Oil Market Tightens but China Looms Large

The oil market tightened in the past month. Improved macroeconomic conditions have boosted the demand outlook for the coming year, and supply cuts from the Organization of the Petroleum Exporting Countries and allied producers (OPEC+), especially unilateral cuts by Saudi Arabia, are beginning to bite. The International Energy Agency (IEA) estimates that oil demand reached an all-time high in June at 103 million barrels per day (b/d), and front-month Brent crude prices hit $85 per barrel in late July. The White House may be alarmed by the prospect of rising gasoline prices. Still, the outlook is not uniformly bullish. Economic risks in China are mounting, peak summer driving season in the United States is ending, and non-OPEC supply has been more resilient than many anticipated.

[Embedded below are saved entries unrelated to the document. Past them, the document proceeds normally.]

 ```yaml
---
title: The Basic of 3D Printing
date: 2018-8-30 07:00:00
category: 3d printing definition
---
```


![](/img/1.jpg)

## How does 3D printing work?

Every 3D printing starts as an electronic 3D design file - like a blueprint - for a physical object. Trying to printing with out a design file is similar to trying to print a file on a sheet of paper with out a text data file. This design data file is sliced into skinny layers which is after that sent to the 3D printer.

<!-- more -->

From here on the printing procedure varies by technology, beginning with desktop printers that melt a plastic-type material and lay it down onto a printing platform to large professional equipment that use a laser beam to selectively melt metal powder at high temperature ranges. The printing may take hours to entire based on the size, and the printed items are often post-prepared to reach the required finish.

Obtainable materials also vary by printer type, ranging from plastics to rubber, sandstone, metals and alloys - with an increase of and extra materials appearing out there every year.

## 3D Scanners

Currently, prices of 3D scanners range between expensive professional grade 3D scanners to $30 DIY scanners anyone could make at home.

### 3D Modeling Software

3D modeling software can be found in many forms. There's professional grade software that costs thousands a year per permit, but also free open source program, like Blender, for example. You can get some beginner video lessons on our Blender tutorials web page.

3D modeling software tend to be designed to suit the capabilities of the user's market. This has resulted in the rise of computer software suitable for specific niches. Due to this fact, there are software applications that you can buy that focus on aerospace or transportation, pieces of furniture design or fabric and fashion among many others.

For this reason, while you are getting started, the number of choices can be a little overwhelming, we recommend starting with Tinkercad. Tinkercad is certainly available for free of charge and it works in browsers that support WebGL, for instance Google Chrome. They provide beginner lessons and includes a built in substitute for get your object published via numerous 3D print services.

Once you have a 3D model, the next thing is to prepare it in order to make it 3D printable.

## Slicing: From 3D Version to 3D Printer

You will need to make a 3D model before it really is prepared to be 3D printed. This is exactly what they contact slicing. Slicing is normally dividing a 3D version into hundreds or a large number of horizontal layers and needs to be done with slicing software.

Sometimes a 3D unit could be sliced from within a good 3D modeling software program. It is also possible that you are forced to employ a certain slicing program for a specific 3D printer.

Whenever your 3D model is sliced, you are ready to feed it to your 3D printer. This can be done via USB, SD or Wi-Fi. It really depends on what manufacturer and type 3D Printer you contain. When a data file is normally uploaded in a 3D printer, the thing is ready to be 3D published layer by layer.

Since the Federal Reserve began to hike interest rates in March 2022 to contain inflation, the oil market has been preoccupied with risks to growth in advanced economies. The market seemed fixated on negative economic news, such as the short-lived financial sector distress this spring that led to a sharp price decline. Persistent bearishness frustrated OPEC+, which cut production in October 2022 and April 2023 but seemed unable to regain the upper hand. Saudi energy minister Abdulaziz bin Salman repeatedly argued that “speculators” were ignoring market fundamentals. Even when Saudi Arabia announced a 1 million b/d unilateral production cut beginning in July and extended it for August and September, the market was slow to respond.

Oil market bulls view the past month as an inflection point. Brent crude broke out of its slump, with market participants eyeing better economic prospects with the potential tapering of Fed rate hikes, as well as likely supply deficits late this year. OPEC+ cuts are an important catalyst. Saudi Arabia’s crude production dropped to about 9 million b/d in July, according to most estimates—its lowest monthly volume since 2021. Supply cuts from Middle Eastern producers have created an especially tight market for sour crudes, boosting prices.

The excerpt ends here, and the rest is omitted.